Exercise prompt »
Pictures excluded, please retype exactly the lines from the start of the data through the line that contains "create a training", both ends kept, and nothing beyond them.

----------------------------------------

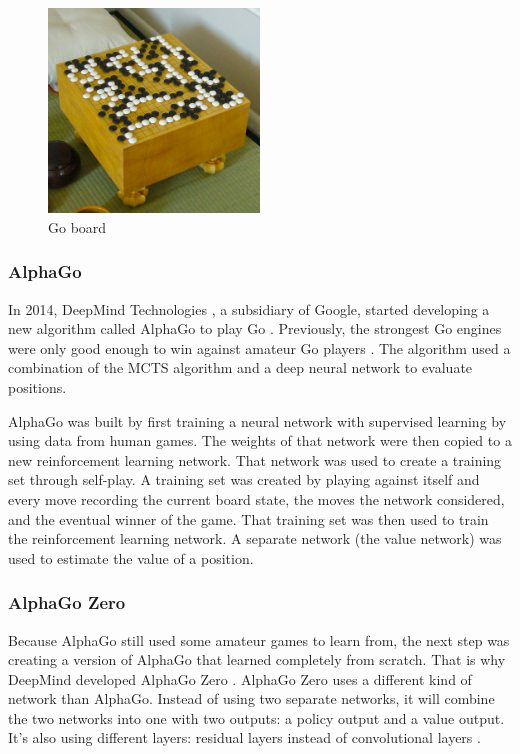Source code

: \documentclass{article}
\begin{document}
\begin{figure}[H]
    \centering
    \includegraphics[width=0.5\textwidth]{img/go.jpg}
    \caption{Go board \cite{GoGame2022}}
\end{figure}

\subsubsection{AlphaGo}

In 2014, DeepMind Technologies \cite{DeepMind2022}, a subsidiary of Google, 
started developing a new algorithm called AlphaGo to play Go \cite{AlphaGo2022a}. 
Previously, the strongest Go engines were only good enough to win against amateur Go players \cite{AlphaGo}.
The algorithm used a combination of the MCTS algorithm and a deep neural network to evaluate positions. 

AlphaGo was built \cite{AlphaGo, MasteringGameGo}  by first training a neural network with supervised learning by using data from human games.
The weights of that network were then copied to a new reinforcement learning network. That network was used to 
create a training set through self-play. A training set was created by playing against itself and every move 
recording the current board state, the  moves the network considered, and the eventual winner of the game.
That training set was then used to train the reinforcement learning network. A separate network (the value network) 
was used to estimate the value of a position. 

\subsubsection{AlphaGo Zero}

Because AlphaGo still used some amateur games to learn from, the next step was creating a version of AlphaGo
that learned completely from scratch. That is why DeepMind developed AlphaGo Zero \cite{AlphaGoZero2022}.
AlphaGo Zero uses a different kind of network than AlphaGo. Instead of using two separate networks, 
it will combine the two networks into one with two outputs: a policy output and a value output.
It's also using different layers: residual layers instead of convolutional layers \cite{MasteringGameZero}. 
\end{document}
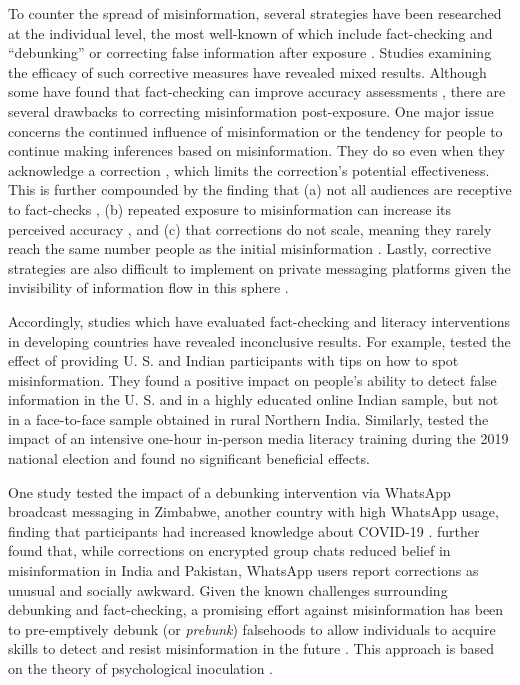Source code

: \documentclass[empirical, authordate]{jote-new-article}
\begin{document}
To counter the spread of misinformation, several strategies have been researched at the individual level, the most well-known of which include fact-checking and “debunking” or correcting false information after exposure \parencite{Ecker2022, vanderLinden2022, Walter2018}. Studies examining the efficacy of such corrective measures have revealed mixed results. Although some have found that fact-checking can improve accuracy assessments \parencite{Clayton2020, Porter2021, Walter2018}, there are several drawbacks to correcting misinformation post-exposure. One major issue concerns the continued influence of misinformation or the tendency for people to continue making inferences based on misinformation. They do so even when they acknowledge a correction \parencite{Ecker2022, Lewandowsky2012}, which limits the correction's potential effectiveness. This is further compounded by the finding that (a) not all audiences are receptive to fact-checks \parencite{Walter2020}, (b) repeated exposure to misinformation can increase its perceived accuracy \parencite{Pennycook2018, Swire2017}, and (c) that corrections do not scale, meaning they rarely reach the same number people as the initial misinformation \parencite{Roozenbeek2019, vanderLinden2022}. Lastly, corrective strategies are also difficult to implement on private messaging platforms given the invisibility of information flow in this sphere \parencite{Reis2020}.

Accordingly, studies which have evaluated fact-checking and literacy interventions in developing countries have revealed inconclusive results. For example, \textcite{Guess2020} tested the effect of providing U. S. and Indian participants with tips on how to spot misinformation. They found a positive impact on people's ability to detect false information in the U. S. and in a highly educated online Indian sample, but not in a face-to-face sample obtained in rural Northern India. Similarly, \textcite{Badrinathan2021} tested the impact of an intensive one-hour in-person media literacy training during the 2019 national election and found no significant beneficial effects.

One study tested the impact of a debunking intervention via \mbox{WhatsApp} broadcast messaging in Zimbabwe, another country with high \mbox{WhatsApp} usage, finding that participants had increased knowledge about COVID-19 \parencite{Bowles2020}. \textcite{Pasquetto2020} further found that, while corrections on encrypted group chats reduced belief in misinformation in India and Pakistan, \mbox{WhatsApp} users report corrections as unusual and socially awkward. Given the known challenges surrounding debunking and fact-checking, a promising effort against misinformation has been to pre-emptively debunk (or \emph{prebunk}) falsehoods to allow individuals to acquire skills to detect and resist misinformation in the future \parencite{Lewandowsky2021}. This approach is based on the theory of psychological inoculation \parencite{McGuire1961}.
\end{document}
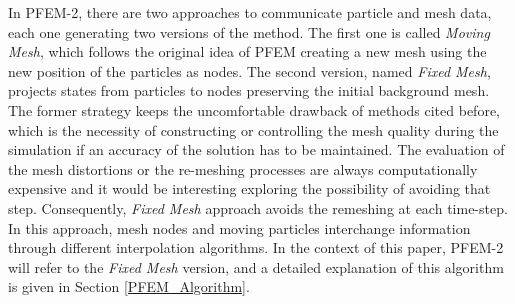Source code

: In PFEM-2, there are two approaches to communicate particle and mesh data, each one generating two versions of the method. The first one is called \textit{Moving Mesh}, which follows the original idea of PFEM creating a new mesh using the new position of the particles as nodes. The second version, named \textit{Fixed Mesh}, projects states from particles to nodes preserving the initial background mesh. The former strategy keeps the uncomfortable drawback of methods cited before, which is the necessity of constructing or controlling the mesh quality during the simulation if an accuracy of the solution has to be maintained. The evaluation of the mesh distortions or the re-meshing processes are always computationally expensive and it would be interesting exploring the possibility of avoiding that step. Consequently, \textit{Fixed Mesh} approach avoids the remeshing at each time-step. In this approach, mesh nodes and moving particles interchange information through different interpolation algorithms. In the context of this paper, PFEM-2 will refer to the \textit{Fixed Mesh} version, and a detailed explanation of this algorithm is given in Section \ref{PFEM_Algorithm}.


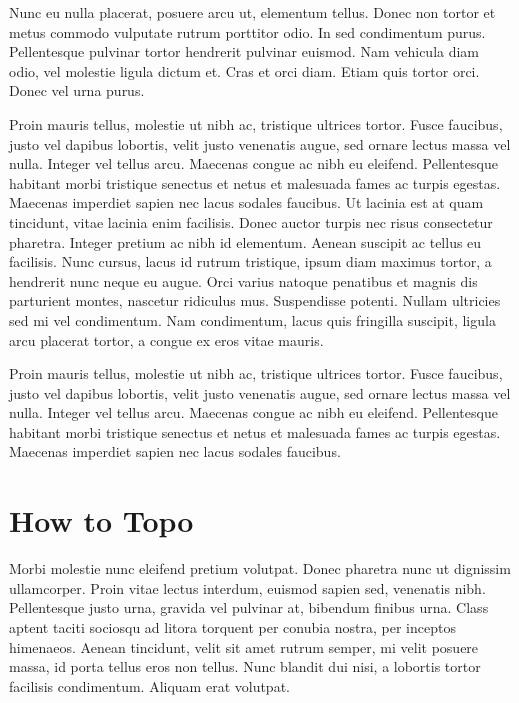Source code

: Nunc eu nulla placerat, posuere arcu ut, elementum tellus. Donec non tortor et metus commodo vulputate rutrum porttitor odio. In sed condimentum purus. Pellentesque pulvinar tortor hendrerit pulvinar euismod. Nam vehicula diam odio, vel molestie ligula dictum et. Cras et orci diam. Etiam quis tortor orci. Donec vel urna purus.

Proin mauris tellus, molestie ut nibh ac, tristique ultrices tortor. Fusce faucibus, justo vel dapibus lobortis, velit justo venenatis augue, sed ornare lectus massa vel nulla. Integer vel tellus arcu. Maecenas congue ac nibh eu eleifend. Pellentesque habitant morbi tristique senectus et netus et malesuada fames ac turpis egestas. Maecenas imperdiet sapien nec lacus sodales faucibus. Ut lacinia est at quam tincidunt, vitae lacinia enim facilisis. Donec auctor turpis nec risus consectetur pharetra. Integer pretium ac nibh id elementum. Aenean suscipit ac tellus eu facilisis. Nunc cursus, lacus id rutrum tristique, ipsum diam maximus tortor, a hendrerit nunc neque eu augue. Orci varius natoque penatibus et magnis dis parturient montes, nascetur ridiculus mus. Suspendisse potenti. Nullam ultricies sed mi vel condimentum. Nam condimentum, lacus quis fringilla suscipit, ligula arcu placerat tortor, a congue ex eros vitae mauris.

Proin mauris tellus, molestie ut nibh ac, tristique ultrices tortor. Fusce faucibus, justo vel dapibus lobortis, velit justo venenatis augue, sed ornare lectus massa vel nulla. Integer vel tellus arcu. Maecenas congue ac nibh eu eleifend. Pellentesque habitant morbi tristique senectus et netus et malesuada fames ac turpis egestas. Maecenas imperdiet sapien nec lacus sodales faucibus.




\section{How to Topo}

Morbi molestie nunc eleifend pretium volutpat. Donec pharetra nunc ut dignissim ullamcorper. Proin vitae lectus interdum, euismod sapien sed, venenatis nibh. Pellentesque justo urna, gravida vel pulvinar at, bibendum finibus urna. Class aptent taciti sociosqu ad litora torquent per conubia nostra, per inceptos himenaeos. Aenean tincidunt, velit sit amet rutrum semper, mi velit posuere massa, id porta tellus eros non tellus. Nunc blandit dui nisi, a lobortis tortor facilisis condimentum. Aliquam erat volutpat.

----------------------------------------

Response for this exercise »
Source code

: \documentclass{article}
\begin{document}
\begin{figure}[H]
    \centering
    \includegraphics[width=0.5\textwidth]{img/go.jpg}
    \caption{Go board \cite{GoGame2022}}
\end{figure}

\subsubsection{AlphaGo}

In 2014, DeepMind Technologies \cite{DeepMind2022}, a subsidiary of Google, 
started developing a new algorithm called AlphaGo to play Go \cite{AlphaGo2022a}. 
Previously, the strongest Go engines were only good enough to win against amateur Go players \cite{AlphaGo}.
The algorithm used a combination of the MCTS algorithm and a deep neural network to evaluate positions. 

AlphaGo was built \cite{AlphaGo, MasteringGameGo}  by first training a neural network with supervised learning by using data from human games.
The weights of that network were then copied to a new reinforcement learning network. That network was used to 
create a training set through self-play. A training set was created by playing against itself and every move 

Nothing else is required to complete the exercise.